On Fri, Apr 19, 2013 at 8:48 AM, <teona...@gmail.com> wrote:
Hi all,

We recently completed Round 3 of our web application framework tests.  This included Go 1.1 and a community-contributed implementation of our single- and multi-query database tests.

http://www.techempower.com/benchmarks/#section=data-r3

Go 1.1 nearly doubled the simple JSON serialization numbers, putting Go in the 200,000+ club.  But the database numbers are alarmingly bad.  There must be something crucially wrong with the database test implementation.

May I ask one or more of the Go experts here to please investigate the following test code?

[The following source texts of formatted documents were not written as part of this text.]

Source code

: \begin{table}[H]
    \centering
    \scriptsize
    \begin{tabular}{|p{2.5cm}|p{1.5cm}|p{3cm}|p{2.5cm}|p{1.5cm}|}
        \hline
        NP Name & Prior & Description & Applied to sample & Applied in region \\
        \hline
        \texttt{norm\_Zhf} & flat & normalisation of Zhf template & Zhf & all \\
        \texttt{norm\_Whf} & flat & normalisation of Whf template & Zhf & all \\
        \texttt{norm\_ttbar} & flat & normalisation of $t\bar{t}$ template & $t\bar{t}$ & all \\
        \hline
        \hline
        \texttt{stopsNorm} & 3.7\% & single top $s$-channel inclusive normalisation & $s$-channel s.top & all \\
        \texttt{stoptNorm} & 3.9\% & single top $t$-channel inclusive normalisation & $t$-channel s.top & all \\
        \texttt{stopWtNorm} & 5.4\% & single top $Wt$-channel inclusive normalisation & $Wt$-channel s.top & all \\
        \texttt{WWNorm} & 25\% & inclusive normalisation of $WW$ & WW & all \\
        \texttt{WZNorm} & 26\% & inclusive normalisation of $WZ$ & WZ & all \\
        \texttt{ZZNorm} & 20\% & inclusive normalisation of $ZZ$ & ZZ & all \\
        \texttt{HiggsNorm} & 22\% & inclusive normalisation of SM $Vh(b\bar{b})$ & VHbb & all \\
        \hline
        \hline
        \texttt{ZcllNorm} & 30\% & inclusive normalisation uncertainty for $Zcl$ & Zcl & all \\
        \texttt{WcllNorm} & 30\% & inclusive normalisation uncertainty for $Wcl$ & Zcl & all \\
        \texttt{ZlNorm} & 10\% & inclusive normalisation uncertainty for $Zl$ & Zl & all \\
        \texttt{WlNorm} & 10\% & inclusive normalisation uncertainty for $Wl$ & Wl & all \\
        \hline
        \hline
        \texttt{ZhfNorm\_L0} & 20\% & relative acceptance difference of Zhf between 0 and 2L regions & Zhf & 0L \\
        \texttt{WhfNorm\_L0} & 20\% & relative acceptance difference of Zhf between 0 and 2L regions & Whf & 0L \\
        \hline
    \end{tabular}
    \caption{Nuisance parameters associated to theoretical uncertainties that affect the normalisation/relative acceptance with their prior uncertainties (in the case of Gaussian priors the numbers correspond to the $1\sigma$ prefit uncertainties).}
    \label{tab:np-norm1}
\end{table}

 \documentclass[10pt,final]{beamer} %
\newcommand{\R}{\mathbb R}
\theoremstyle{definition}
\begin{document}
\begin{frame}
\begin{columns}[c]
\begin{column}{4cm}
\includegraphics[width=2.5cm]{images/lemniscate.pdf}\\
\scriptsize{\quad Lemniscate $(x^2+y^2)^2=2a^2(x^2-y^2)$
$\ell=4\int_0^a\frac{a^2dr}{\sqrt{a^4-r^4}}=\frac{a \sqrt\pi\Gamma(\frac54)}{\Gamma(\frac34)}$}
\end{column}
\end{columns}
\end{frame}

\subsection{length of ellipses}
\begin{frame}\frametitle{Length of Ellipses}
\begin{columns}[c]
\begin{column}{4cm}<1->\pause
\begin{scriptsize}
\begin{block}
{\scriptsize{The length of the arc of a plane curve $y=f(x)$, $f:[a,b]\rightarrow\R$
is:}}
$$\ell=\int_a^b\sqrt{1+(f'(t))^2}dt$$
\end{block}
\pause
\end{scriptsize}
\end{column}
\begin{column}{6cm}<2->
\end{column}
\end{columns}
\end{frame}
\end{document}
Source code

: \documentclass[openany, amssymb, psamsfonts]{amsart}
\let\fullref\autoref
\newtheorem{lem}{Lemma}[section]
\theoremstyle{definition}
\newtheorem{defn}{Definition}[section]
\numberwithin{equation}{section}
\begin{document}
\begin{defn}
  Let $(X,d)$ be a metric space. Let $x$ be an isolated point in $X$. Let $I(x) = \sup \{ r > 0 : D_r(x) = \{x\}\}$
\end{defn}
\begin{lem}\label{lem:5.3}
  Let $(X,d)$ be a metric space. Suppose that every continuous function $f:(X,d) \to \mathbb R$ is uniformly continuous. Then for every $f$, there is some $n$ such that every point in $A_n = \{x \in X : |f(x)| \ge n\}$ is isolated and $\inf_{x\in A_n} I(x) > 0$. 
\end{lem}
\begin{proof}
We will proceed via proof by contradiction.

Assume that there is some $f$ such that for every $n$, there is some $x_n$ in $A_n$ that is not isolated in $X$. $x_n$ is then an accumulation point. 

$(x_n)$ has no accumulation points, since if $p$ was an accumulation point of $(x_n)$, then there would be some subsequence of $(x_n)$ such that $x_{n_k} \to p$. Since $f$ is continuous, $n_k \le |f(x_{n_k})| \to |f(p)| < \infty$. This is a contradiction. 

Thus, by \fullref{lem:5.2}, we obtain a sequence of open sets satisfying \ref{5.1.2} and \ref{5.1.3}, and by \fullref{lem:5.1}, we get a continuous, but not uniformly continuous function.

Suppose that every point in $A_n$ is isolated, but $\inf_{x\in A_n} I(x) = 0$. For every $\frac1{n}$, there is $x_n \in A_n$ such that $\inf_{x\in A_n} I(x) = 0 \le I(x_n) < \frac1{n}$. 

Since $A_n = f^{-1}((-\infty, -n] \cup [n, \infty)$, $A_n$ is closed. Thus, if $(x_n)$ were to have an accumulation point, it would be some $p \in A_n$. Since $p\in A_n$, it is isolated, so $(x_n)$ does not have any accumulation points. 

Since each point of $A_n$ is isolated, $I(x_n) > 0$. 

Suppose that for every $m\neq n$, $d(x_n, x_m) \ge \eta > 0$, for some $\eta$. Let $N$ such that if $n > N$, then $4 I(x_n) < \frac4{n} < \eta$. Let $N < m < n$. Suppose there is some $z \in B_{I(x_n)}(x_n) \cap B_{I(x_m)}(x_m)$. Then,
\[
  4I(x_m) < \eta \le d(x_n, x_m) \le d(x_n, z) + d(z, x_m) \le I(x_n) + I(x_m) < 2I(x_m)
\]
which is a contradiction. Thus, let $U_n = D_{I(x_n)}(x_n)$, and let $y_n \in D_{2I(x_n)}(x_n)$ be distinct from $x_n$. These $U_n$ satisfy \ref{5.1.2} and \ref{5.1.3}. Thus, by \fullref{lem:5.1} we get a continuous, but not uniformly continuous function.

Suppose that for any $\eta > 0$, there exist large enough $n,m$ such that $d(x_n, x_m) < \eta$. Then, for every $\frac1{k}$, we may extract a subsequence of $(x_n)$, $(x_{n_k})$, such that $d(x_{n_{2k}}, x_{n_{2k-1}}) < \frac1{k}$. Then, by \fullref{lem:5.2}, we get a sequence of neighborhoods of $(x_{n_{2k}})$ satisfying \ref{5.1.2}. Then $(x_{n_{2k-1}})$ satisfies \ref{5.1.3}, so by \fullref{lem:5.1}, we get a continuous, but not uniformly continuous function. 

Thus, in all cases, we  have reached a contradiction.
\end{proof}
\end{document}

https://github.com/TechEmpower/FrameworkBenchmarks/blob/master/go/src/hello/hello.go

The gist of the test is quite simple: accept a URL query parameter named "queries" which represents the number of distinct queries the server must run to fulfill the request.  For each query, fetch one random row from a table known to have 10,000 total rows.  Put the set of fetched rows together as a list, serialize that to JSON, and send it off as a result.

I didn't write the code, and I am a Go noob.  To my untrained eye the code looks fine.

We'd like to get this repaired and properly represent Go's performance in Round 4.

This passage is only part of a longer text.